# General > Photography >  Airth Castle

## Dusty

This is one I took recently.

I have sharpened it slightly and increased the colour saturation slighly.

Any comments/criticism would be welcome.

----------


## Scout

I love the colors. If that was me I would move in more and only show the lower part of the ground were the Castle stands which would include the wonderful color trees.

----------


## Scout

Something like this. I hope you don't mind me showing you with your photo

----------


## Dusty

Scout,
Thanks for the comment.

As for altering my photograph, it's great that you would take the time to offer a suggestion but a practical demonstration is a real bonus.

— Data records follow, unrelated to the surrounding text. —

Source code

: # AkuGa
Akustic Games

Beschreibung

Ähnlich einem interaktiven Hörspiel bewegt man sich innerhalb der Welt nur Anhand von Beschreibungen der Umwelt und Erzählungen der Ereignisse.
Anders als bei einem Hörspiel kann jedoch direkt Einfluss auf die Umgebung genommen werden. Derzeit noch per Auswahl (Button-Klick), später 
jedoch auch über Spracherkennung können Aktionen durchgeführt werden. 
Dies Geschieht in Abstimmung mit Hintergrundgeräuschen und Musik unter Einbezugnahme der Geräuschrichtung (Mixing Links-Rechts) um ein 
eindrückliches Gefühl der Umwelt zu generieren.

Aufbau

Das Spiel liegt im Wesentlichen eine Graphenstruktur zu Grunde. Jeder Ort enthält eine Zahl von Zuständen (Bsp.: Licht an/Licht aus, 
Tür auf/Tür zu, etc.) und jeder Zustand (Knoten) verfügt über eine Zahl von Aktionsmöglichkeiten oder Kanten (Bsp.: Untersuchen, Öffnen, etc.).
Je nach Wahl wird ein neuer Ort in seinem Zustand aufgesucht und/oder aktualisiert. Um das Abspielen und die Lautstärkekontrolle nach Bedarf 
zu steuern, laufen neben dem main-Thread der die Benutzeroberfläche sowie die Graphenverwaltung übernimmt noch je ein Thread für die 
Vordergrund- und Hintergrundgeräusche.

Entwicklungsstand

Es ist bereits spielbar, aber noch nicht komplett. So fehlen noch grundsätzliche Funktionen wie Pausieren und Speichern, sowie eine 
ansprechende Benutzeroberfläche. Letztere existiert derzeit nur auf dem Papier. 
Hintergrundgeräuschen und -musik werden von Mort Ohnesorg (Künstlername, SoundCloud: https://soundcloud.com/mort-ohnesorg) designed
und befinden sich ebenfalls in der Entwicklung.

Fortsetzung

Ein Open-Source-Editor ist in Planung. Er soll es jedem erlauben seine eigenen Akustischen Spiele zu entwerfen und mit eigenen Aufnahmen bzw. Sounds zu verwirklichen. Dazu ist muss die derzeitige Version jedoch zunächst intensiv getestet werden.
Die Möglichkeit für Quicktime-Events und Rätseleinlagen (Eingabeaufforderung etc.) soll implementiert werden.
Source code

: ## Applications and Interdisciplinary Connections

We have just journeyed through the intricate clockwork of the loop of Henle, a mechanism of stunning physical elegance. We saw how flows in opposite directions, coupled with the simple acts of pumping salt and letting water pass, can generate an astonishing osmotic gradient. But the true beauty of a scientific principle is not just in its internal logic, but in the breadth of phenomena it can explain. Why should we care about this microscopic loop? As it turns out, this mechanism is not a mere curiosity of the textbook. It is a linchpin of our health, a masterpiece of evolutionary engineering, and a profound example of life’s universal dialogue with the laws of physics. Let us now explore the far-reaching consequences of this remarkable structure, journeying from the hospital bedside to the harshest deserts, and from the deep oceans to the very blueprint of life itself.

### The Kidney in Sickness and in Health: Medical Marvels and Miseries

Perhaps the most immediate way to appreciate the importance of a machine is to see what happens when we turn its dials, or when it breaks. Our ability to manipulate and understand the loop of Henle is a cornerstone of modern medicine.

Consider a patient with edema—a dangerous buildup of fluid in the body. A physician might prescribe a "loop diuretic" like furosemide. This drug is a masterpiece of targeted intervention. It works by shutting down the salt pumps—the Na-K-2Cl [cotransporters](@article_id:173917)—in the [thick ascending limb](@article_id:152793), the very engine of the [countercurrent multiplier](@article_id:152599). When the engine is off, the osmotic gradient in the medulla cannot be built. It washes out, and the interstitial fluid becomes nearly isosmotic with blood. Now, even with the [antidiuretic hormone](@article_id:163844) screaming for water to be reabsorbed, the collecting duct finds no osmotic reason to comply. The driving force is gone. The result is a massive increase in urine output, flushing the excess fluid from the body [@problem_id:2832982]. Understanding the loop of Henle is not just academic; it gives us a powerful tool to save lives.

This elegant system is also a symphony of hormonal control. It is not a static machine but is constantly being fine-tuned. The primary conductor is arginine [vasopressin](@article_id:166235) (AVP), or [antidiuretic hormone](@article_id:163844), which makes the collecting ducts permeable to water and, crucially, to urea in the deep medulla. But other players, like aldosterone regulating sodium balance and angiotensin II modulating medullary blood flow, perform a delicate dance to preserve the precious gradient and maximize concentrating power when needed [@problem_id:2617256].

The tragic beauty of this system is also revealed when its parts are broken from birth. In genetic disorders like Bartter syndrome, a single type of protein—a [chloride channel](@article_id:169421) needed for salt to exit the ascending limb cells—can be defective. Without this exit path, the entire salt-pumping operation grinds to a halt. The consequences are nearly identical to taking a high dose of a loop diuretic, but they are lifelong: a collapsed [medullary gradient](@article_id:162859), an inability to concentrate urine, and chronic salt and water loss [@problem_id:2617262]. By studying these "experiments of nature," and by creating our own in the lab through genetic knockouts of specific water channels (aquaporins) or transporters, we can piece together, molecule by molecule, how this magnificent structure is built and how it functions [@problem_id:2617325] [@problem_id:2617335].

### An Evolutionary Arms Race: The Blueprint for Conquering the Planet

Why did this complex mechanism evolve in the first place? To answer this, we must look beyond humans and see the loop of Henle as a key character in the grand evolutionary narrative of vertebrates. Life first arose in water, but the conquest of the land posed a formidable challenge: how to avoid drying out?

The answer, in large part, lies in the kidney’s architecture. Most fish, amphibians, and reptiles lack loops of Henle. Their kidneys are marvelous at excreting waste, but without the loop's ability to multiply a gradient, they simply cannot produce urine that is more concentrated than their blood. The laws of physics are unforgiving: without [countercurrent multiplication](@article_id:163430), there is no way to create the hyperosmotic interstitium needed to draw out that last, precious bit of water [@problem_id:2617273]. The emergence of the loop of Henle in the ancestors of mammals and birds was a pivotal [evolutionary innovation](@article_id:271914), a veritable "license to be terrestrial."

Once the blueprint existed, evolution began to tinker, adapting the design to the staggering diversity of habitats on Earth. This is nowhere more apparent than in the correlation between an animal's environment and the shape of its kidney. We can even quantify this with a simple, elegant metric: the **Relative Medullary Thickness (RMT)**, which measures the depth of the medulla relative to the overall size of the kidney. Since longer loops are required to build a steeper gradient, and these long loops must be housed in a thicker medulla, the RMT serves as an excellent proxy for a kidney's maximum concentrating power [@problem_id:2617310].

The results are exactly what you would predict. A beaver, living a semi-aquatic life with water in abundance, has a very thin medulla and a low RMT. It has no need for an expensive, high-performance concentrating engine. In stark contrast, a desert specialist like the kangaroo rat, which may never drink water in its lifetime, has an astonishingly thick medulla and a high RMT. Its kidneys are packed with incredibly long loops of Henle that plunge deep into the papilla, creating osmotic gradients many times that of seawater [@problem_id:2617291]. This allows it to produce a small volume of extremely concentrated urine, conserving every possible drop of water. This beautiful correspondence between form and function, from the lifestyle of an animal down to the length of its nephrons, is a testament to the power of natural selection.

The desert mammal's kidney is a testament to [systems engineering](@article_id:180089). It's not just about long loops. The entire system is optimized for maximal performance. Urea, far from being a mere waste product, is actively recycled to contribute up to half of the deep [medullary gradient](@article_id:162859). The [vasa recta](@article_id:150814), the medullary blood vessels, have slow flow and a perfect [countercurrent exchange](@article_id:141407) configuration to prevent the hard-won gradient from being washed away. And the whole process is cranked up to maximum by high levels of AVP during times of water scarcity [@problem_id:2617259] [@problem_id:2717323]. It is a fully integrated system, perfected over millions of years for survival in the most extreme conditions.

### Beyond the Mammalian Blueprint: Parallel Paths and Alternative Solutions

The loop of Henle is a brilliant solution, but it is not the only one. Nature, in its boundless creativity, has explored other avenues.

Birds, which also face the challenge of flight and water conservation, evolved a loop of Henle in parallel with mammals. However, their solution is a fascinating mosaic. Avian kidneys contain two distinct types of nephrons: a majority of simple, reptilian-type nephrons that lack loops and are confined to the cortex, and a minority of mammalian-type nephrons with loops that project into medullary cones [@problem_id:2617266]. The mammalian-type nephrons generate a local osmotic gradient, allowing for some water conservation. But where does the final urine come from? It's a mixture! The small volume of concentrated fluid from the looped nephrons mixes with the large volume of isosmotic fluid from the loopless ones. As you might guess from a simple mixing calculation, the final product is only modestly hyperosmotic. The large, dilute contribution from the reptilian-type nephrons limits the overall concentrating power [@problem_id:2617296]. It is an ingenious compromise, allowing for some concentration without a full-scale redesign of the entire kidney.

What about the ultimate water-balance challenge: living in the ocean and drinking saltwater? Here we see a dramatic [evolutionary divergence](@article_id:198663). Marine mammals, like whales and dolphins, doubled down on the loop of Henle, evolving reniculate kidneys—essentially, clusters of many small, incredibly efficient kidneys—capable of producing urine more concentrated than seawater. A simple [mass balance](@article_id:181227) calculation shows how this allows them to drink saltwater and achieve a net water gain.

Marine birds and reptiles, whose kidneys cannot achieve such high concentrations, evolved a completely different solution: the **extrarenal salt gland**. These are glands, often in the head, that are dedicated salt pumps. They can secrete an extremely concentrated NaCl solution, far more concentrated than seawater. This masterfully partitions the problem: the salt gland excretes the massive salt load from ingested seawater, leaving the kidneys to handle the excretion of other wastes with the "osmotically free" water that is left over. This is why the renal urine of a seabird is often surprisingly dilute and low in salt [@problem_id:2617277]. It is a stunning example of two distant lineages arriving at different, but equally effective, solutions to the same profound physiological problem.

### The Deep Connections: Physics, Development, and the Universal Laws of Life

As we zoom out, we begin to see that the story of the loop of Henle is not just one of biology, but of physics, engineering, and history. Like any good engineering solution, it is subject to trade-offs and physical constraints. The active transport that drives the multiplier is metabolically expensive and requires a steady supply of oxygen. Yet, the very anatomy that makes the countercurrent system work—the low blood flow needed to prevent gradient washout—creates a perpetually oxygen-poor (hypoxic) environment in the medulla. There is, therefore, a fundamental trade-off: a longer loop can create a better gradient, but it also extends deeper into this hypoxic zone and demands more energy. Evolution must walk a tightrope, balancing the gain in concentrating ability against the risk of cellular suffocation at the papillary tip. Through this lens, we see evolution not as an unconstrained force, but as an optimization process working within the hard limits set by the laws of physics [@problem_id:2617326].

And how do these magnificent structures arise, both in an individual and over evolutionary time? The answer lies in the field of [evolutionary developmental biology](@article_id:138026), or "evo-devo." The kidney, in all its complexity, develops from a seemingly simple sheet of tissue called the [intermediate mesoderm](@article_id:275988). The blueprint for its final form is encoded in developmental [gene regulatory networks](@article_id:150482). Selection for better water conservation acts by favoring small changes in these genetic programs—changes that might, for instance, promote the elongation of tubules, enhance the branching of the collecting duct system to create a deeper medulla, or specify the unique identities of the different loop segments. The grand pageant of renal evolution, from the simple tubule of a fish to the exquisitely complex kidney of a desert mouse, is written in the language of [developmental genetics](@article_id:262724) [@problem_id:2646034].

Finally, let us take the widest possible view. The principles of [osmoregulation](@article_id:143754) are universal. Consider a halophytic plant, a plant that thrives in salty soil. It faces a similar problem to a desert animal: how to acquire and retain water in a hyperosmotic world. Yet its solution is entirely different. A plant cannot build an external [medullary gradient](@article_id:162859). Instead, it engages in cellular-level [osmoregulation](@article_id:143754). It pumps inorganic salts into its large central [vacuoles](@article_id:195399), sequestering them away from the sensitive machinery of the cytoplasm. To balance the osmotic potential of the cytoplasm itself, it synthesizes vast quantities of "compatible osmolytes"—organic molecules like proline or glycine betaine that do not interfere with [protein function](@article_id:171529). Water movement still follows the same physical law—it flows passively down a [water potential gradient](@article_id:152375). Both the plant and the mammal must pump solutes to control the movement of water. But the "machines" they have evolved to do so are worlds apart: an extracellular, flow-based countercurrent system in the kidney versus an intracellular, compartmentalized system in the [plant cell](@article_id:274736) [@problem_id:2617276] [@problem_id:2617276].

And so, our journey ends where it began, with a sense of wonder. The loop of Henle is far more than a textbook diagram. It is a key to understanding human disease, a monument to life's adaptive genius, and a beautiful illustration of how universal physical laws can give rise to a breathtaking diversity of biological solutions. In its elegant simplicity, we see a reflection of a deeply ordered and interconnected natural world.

Unfortunately, I cannot see the result as there is only a small box with a red cross in it.

----------


## Deemac

Dusty, nice shot. 

I would clone out the modern houses on the far right (though I do like the old dead tree at this side) and also the telegraph poles. If thats too much just crop the right edge off. 

Overall though good work. ::

----------


## Raven

The castle sits all to middly-middly for me... I would crop the sky and the hedgerow and on the right side where the new houses are. 
I think you might have adjusted the sat too much too...

But hey, this is just mho ;-)

----------


## Dusty

Thank you all for your helpful comments and suggestions.

I've cropped it as suggested and other than slight sharpening, this is as it came from the camera.

Better, worse?

The yellow cherry picker doesn't do an awful lot for the picture!

----------


## Sporran

I much prefer your original version, Dusty. It has a lot more pizzaz, in my opinion. Compositionally, it's a lot better, and so are the more vibrant colours. I liked the weeds in the foreground - they added interesting texture. The blue sky does more for the picture than the grey.

----------


## grumpyhippo

> The yellow cherry picker doesn't do an awful lot for the picture!


Looks like it got nicked!!!! :: 

Hope you don't mind?

----------


## Raven

grumpyhippo give it back at once, or I will have to call the cops! :-))

----------


## Dusty

Well, if it turns up in the Autotrader, I'm denying all knowledge.  :Wink: 

Well done grumpyhippo, my own effort at removing it in Paint Shop Pro was somewhat unsubtle compared to yours. I need a bit more practice.

----------


## Kenn

Well done dusty, the second cropped shot holds the eye much better.

----------


## grumpyhippo

For Hire............

----------


## Lolabelle

> For Hire............



WOW, I wouldn't like to go all the way up there.  ::

----------